WHAT YOU NEED TO DO: Below are some entries. Repeat exactly the lines from the one with "few paces across." through the one with "A ballroom or", and only those.

Dataset entries:
*** Begin section ***

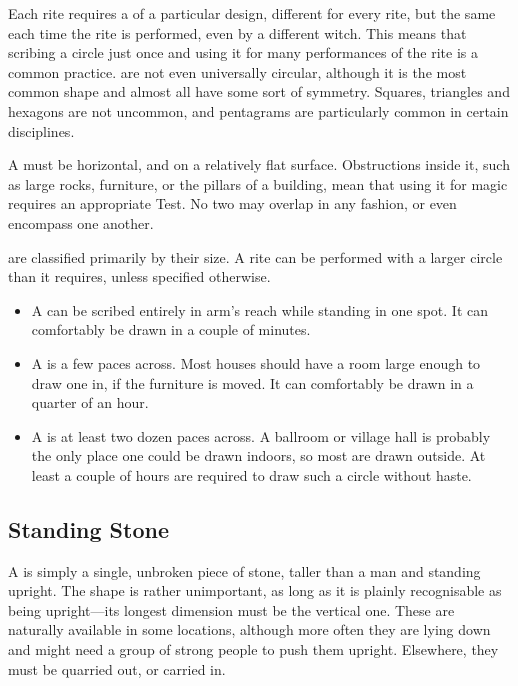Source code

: Each rite requires a  of a particular design, different for every rite, but the same each time the rite is performed, even by a different witch.
This means that scribing a circle just once and using it for many performances of the rite is a common practice.
 are not even universally circular, although it is the most common shape and almost all have some sort of symmetry.
Squares, triangles and hexagons are not uncommon, and pentagrams are particularly common in certain disciplines.

A  must be horizontal, and on a relatively flat surface.
Obstructions inside it, such as large rocks, furniture, or the pillars of a building, mean that using it for magic requires an appropriate Test.
No two  may overlap in any fashion, or even encompass one another.

 are classified primarily by their size.
A rite can be performed with a larger circle than it requires, unless specified otherwise.
\begin{itemize}
	\item A  can be scribed entirely in arm's reach while standing in one spot.
		It can comfortably be drawn in a couple of minutes.
	\item A  is a few paces across.
		Most houses should have a room large enough to draw one in, if the furniture is moved.
		It can comfortably be drawn in a quarter of an hour.
	\item A  is at least two dozen paces across.
		A ballroom or village hall is probably the only place one could be drawn indoors, so most are drawn outside.
		At least a couple of hours are required to draw such a circle without haste.
\end{itemize}

\subsection{Standing Stone}

A  is simply a single, unbroken piece of stone, taller than a man and standing upright.
The shape is rather unimportant, as long as it is plainly recognisable as being upright---its longest dimension must be the vertical one.
These are naturally available in some locations, although more often they are lying down and might need a group of strong people to push them upright.
Elsewhere, they must be quarried out, or carried in.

*** End section ***

OUTPUT FOR THIS TASK:
	\item A  is a few paces across.
		Most houses should have a room large enough to draw one in, if the furniture is moved.
		It can comfortably be drawn in a quarter of an hour.
	\item A  is at least two dozen paces across.
		A ballroom or village hall is probably the only place one could be drawn indoors, so most are drawn outside.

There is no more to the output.